The Medicaid Drug Rebate Program is a program that includes CMS, State Medicaid Agencies, and participating drug manufacturers that helps to offset the Federal and State costs of most outpatient prescription drugs dispensed to Medicaid patients. Approximately 600 drug manufacturers currently participate in this program. All fifty States and the District of Columbia cover prescription drugs under the Medicaid Drug Rebate Program, which is authorized by Section 1927 of the Social Security Act.
The program requires a drug manufacturer to enter into, and have in effect, a national rebate agreement with the Secretary of the Department of Health and Human Services (HHS) in exchange for state Medicaid coverage of most of the manufacturer’s drugs. When a manufacturer markets a new covered outpatient drug, it must also submit product and pricing data concerning the drug to CMS via the Drug Data Reporting for Medicaid (DDR) system. This ensures that states are aware of the newly marketed drug. In addition, Section II(g) of the Rebate Agreement explains that manufacturers are responsible for notifying states of a new drug’s coverage. Manufacturers are required to report all covered outpatient drugs under their labeler code to the Medicaid Drug Rebate Program. Manufacturers may not be selective in reporting their NDC’s (National Development Council) to the program. Manufacturers are then responsible for paying a rebate on those drugs for which payment was made under the state plan. These rebates are paid by drug manufacturers on a quarterly basis to states and are shared between the states and the Federal government to offset the overall cost of prescription drugs under the Medicaid Program.
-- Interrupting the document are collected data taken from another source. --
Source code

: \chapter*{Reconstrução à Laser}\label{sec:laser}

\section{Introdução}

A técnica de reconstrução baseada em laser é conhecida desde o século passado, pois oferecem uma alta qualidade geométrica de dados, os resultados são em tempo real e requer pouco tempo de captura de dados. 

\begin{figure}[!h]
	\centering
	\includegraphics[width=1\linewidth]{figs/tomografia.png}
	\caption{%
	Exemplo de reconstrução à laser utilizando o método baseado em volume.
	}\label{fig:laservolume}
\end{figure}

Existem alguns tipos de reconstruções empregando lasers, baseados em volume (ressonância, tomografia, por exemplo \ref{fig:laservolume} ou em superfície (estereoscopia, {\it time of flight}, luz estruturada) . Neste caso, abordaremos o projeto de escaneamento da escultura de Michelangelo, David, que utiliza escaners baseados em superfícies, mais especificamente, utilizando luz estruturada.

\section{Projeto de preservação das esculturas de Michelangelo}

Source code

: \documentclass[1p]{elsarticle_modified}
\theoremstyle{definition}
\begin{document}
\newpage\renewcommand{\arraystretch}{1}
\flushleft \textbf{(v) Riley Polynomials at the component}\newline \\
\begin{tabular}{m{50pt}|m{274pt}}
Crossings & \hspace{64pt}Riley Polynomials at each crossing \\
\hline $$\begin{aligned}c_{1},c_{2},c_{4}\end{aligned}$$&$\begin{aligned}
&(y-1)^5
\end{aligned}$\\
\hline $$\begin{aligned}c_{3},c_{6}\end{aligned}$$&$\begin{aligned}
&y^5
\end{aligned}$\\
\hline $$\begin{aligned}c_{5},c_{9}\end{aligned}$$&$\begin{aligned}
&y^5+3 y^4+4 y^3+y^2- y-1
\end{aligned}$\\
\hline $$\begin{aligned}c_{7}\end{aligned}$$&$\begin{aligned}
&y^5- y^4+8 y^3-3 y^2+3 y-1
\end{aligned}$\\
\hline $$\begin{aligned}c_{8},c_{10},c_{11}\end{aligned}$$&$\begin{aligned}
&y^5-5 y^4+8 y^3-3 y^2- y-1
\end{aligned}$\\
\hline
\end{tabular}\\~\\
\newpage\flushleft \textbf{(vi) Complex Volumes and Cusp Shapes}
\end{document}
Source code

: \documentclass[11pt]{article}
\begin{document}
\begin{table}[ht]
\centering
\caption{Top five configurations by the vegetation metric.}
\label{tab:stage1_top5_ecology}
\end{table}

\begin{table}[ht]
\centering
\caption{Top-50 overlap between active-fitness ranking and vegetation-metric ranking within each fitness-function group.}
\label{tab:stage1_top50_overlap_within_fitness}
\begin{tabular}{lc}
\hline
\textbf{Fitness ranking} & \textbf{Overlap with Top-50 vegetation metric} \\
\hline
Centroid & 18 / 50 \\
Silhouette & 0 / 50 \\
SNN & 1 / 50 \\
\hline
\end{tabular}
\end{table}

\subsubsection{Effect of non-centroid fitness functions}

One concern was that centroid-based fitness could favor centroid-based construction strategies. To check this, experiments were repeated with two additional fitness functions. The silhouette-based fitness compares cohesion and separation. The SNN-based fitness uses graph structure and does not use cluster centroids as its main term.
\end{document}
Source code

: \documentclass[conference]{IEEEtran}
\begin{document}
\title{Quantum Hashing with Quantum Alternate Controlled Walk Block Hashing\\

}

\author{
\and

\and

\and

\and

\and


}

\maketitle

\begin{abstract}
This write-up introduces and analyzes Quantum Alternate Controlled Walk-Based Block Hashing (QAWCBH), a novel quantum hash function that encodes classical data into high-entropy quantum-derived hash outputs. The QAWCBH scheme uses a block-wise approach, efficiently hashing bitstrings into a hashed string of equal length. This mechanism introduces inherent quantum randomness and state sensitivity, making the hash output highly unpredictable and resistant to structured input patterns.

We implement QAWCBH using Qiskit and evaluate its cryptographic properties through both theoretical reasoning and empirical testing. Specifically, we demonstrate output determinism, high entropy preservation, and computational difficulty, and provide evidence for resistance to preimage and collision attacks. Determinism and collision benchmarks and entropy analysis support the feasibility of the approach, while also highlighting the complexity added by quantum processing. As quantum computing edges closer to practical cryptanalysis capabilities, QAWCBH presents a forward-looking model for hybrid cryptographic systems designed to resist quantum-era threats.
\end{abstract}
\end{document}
In addition to signing a national rebate agreement, drug manufacturers are required to enter into agreements with two other Federal programs in order to have their drugs covered under Medicaid: a pricing agreement for the Section 340B Drug Pricing Program, administered by the Health Resources and Services Administration, and a master agreement with the Secretary of Veterans Affairs for the Federal Supply Schedule.
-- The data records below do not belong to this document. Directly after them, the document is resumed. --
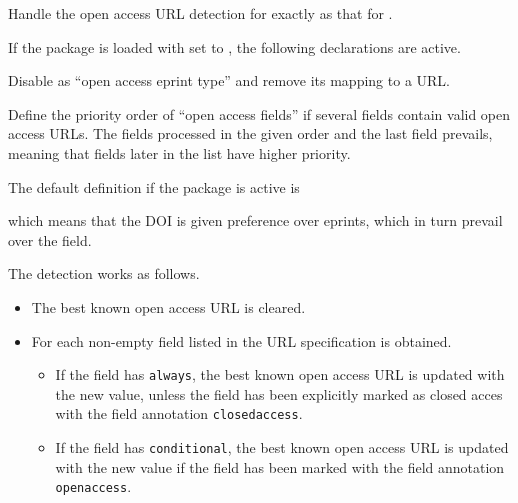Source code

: \documentclass[DIV=9]{scrartcl}
\begin{document}
\begin{ltxsyntax}

Handle the open access URL detection for  exactly as that for
.

If the package is loaded with  set to ,
the following declarations are active.
\begin{biblatexcode}
\end{biblatexcode}


Disable  as \enquote{open access eprint type} and remove its
mapping to a URL.


Define the priority order of \enquote{open access fields} if several fields
contain valid open access URLs.
The fields processed in the given order and the last field prevails, meaning
that fields later in the list have higher priority.

The default definition if the package is active is
\begin{biblatexcode}
\end{biblatexcode}
which means that the DOI is given preference over eprints, which in turn
prevail over the  field.
\end{ltxsyntax}

The  detection works as follows.
\begin{itemize}
\item The best known open access URL is cleared.
\item For each non-empty field listed in
   the URL specification is
  obtained.
  \begin{itemize}
    \item If the field has  \texttt{always}, the best known open
    access URL is updated with the new value, unless the field has been
    explicitly marked as closed acces with the field annotation
    \texttt{closedaccess}.
    \item If the field has  \texttt{conditional}, the best known
    open access URL is updated with the new value if the field has been marked
    with the field annotation \texttt{openaccess}.
  \end{itemize}
\end{itemize}
\end{document}

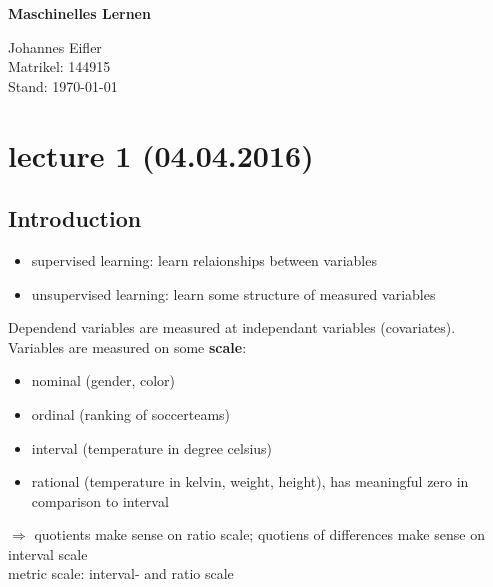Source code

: \documentclass[a4paper, 12pt]{scrartcl}
\begin{document}
\begin{normalsize}

\raggedright\textbf{\Huge Maschinelles Lernen}\\	
		\begin{flushright}
		Johannes Eifler\\
		Matrikel: 144915\\
		Stand: \space \today \space \thistime
		\end{flushright}

\end{normalsize}
\section*{lecture 1 (04.04.2016)}
\subsection*{Introduction}

\begin{itemize}
 \item supervised learning: learn relaionships between variables
 \item unsupervised learning: learn some structure of measured variables
\end{itemize}

Dependend variables are measured at independant variables (covariates). Variables are measured on some \textbf{scale}:

\begin{itemize}
 \item nominal (gender, color)
 \item ordinal (ranking of soccerteams)
 \item interval (temperature in degree celsius)
 \item rational (temperature in kelvin, weight, height), has meaningful zero in comparison to interval
\end{itemize}

$\Rightarrow$ quotients make sense on ratio scale; quotiens of differences make sense on interval scale\\
metric scale: interval- and ratio scale  \\
\end{document}
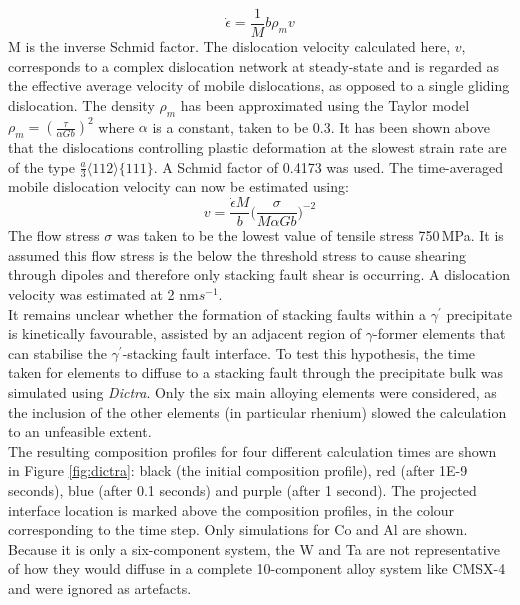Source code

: \documentclass[a4paper,12pt,times,numbered,print,index]{Classes/PhDThesisPSnPDF}
\begin{document}
\begin{equation}
\dot{\epsilon} = \frac{1}{M}b\rho_{m}v
\label{eqn:orowan}
\end{equation}
M is the inverse Schmid factor. The dislocation velocity calculated here, $v$, corresponds to a complex dislocation network at steady-state and is regarded as the effective average velocity of mobile dislocations, as opposed to a single gliding dislocation. The density $\rho_{m}$ has been approximated using the Taylor model $\rho_{m}=(\frac{\tau}{\alpha Gb})^2$ where $\alpha$ is a constant, taken to be 0.3.\citep{} It has been shown above that the dislocations controlling plastic deformation at the slowest strain rate are of the type $\frac{a}{3}$$\langle112\rangle$$ \{111\}$. A Schmid factor of 0.4173 was used. The time-averaged mobile dislocation velocity can now be estimated using:
\begin{equation}
v = \frac{\dot{\epsilon}M}{b}\Big( \frac{\sigma}{M\alpha Gb} \Big) ^{-2}
\label{eqn:dislv}
\end{equation}
The flow stress $\sigma$ was taken to be the lowest value of tensile stress 750\,MPa. It is assumed this flow stress is the below the threshold stress to cause shearing through dipoles and therefore only stacking fault shear is occurring. A dislocation velocity was estimated at 2 nm$s^{-1}$.\\
It remains unclear whether the formation of stacking faults within a $\gamma^\prime$ precipitate is kinetically favourable, assisted by an adjacent region of $\gamma$-former elements that can stabilise the $\gamma^\prime$-stacking fault interface. To test this hypothesis, the time taken for elements to diffuse to a stacking fault through the precipitate bulk was simulated using \textit{Dictra}. Only the six main alloying elements were considered, as the inclusion of the other elements (in particular rhenium) slowed the calculation to an unfeasible extent.\\
The resulting composition profiles for four different calculation times are shown in Figure \ref{fig:dictra}: black (the initial composition profile), red (after 1E-9 seconds), blue (after 0.1 seconds) and purple (after 1 second). The projected interface location is marked above the composition profiles, in the colour corresponding to the time step. Only simulations for Co and Al are shown. Because it is only a six-component system, the W and Ta are not representative of how they would diffuse in a complete 10-component alloy system like CMSX-4 and were ignored as artefacts.\\
\end{document}
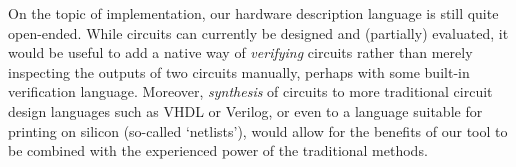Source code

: On the topic of implementation, our hardware description language is still
quite open-ended.
While circuits can currently be designed and (partially) evaluated, it would be
useful to add a native way of \emph{verifying} circuits rather than merely
inspecting the outputs of two circuits manually, perhaps with some built-in
verification language.
Moreover, \emph{synthesis} of circuits to more traditional circuit design
languages such as VHDL or Verilog, or even to a language suitable for printing
on silicon (so-called `netlists'), would allow for the benefits of our tool to
be combined with the experienced power of the traditional methods.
Please note that in accordance with section 1927(a), in order for payment to be made available under Medicare Part B for a manufacturer’s covered outpatient drugs as defined at section 1927(k)(2), the manufacturer must enter into a rebate agreement.
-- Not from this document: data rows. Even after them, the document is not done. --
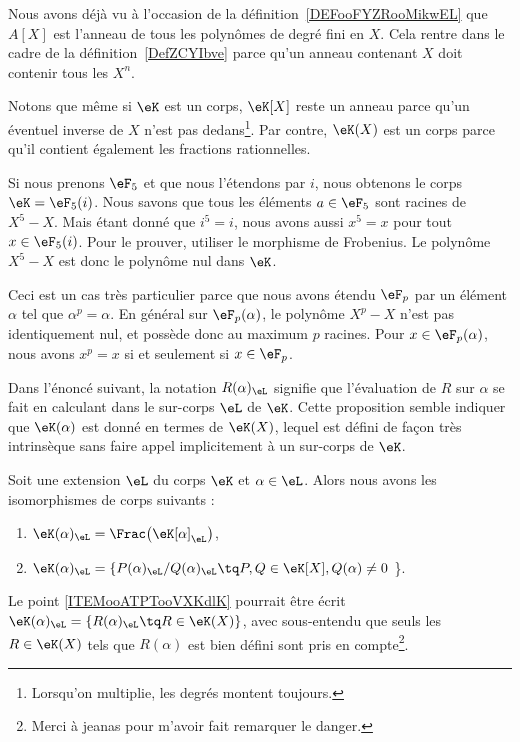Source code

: \begin{example}
	Nous avons déjà vu à l'occasion de la définition~\ref{DEFooFYZRooMikwEL} que \( A[X]\) est l'anneau de tous les polynômes de degré fini en \( X\). Cela rentre dans le cadre de la définition~\ref{DefZCYIbve} parce qu'un anneau contenant \( X\) doit contenir tous les \( X^n\).

	Notons que même si \( \eK\) est un corps, \( \eK[X]\) reste un anneau parce qu'un éventuel inverse de \( X\) n'est pas dedans\footnote{Lorsqu'on multiplie, les degrés montent toujours.}. Par contre, \( \eK(X)\) est un corps parce qu'il contient également les fractions rationnelles.
\end{example}

\begin{example} \label{ExLQhLhJ}
	Si nous prenons \( \eF_5\) et que nous l'étendons par \( i\), nous obtenons le corps \( \eK=\eF_5(i)\). Nous savons que tous les éléments \( a\in \eF_5\) sont racines de \( X^5-X\). Mais étant donné que \( i^5=i\), nous avons aussi \( x^5=x\) pour tout \( x\in \eF_5(i)\). Pour le prouver, utiliser le morphisme de Frobenius. Le polynôme \( X^5-X\) est donc le polynôme nul dans \( \eK\).

	Ceci est un cas très particulier parce que nous avons étendu \( \eF_p\) par un élément \( \alpha\) tel que \( \alpha^p=\alpha\). En général sur \( \eF_p(\alpha)\), le polynôme \( X^p-X\) n'est pas identiquement nul, et possède donc au maximum \( p\) racines. Pour \( x\in \eF_p(\alpha)\), nous avons \( x^p=x\) si et seulement si \( x\in \eF_p\).
\end{example}

Dans l'énoncé suivant, la notation \( R(\alpha)_{\eL}\) signifie que l'évaluation de \( R\) sur \( \alpha\) se fait en calculant dans le sur-corps \( \eL\) de \( \eK\).  Cette proposition semble indiquer que \( \eK(\alpha)\) est donné en termes de \( \eK(X)\), lequel est défini de façon très intrinsèque sans faire appel implicitement à un sur-corps de \( \eK\).

\begin{proposition}     \label{PROPooYSFNooFGbbCi}
	Soit une extension \( \eL\) du corps \( \eK\) et \( \alpha\in \eL\). Alors nous avons les isomorphismes de corps suivants :
	\begin{enumerate}
		\item
		      \( \eK(\alpha)_{\eL}=\Frac\big( \eK[\alpha]_{\eL} \big)\),
		\item       \label{ITEMooATPTooVXKdlK}
		      \( \eK(\alpha)_{\eL}=\{ P(\alpha)_{\eL}/Q(\alpha)_{\eL} \tq P,Q\in \eK[X], Q(\alpha)\neq 0\) \}.
	\end{enumerate}
	Le point \ref{ITEMooATPTooVXKdlK} pourrait être écrit \( \eK(\alpha)_{\eL}=\{ R(\alpha)_{\eL}\tq R\in \eK(X) \}\), avec sous-entendu que seuls les \( R\in \eK(X)\)  tels que \( R(\alpha)\) est bien défini sont pris en compte\footnote{Merci à jeanas pour m'avoir fait remarquer le danger\cite{BIBooPEDGooCQRqcV}.}.
\end{proposition}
The amount of rebate due for each unit of a drug is based on statutory formulas as follows:
Innovator Drugs – the greater of 23.1 % of the Average Manufacturer Price (AMP) per unit or the difference between the AMP and the best price per unit and adjusted by the Consumer Price Index-Urban (CPI-U) based on launch date and current quarter AMP.
Blood Clotting Factors – the greater of 17.1 % of the AMP per unit or the difference between the AMP and the best price per unit and adjusted by the CPI-U based on launch date and current quarter AMP.
Drugs Approved by FDA Exclusively for Pediatric Indications – the larger of 17.1 % of the AMP per unit or the difference between the AMP and the best price per unit and adjusted by the CPI-U based on launch date and current quarter AMP.
Line Extensions – For a drug that is a new formulation (line extension) of a brand name drug that is an oral solid dosage form, the rebate is the amount computed under section 1927 of the Act or, if greater, the product of:
the AMP for the line extension drug,
the highest additional rebate for any strength of the original brand name drug, and
the total number of units of each dosage form and strength of the line extension drug (section 1206 of HCERA, which replaced section 1927(c)(2)(C) as added by section 2501(d) of PPACA).
Cap on Total Rebate Amount for Innovator Drugs – The limit on the total rebate amount for each innovator drug is at 100 percent of the AMP.
Non-innovator Drugs – 13 % of the AMP per unit.”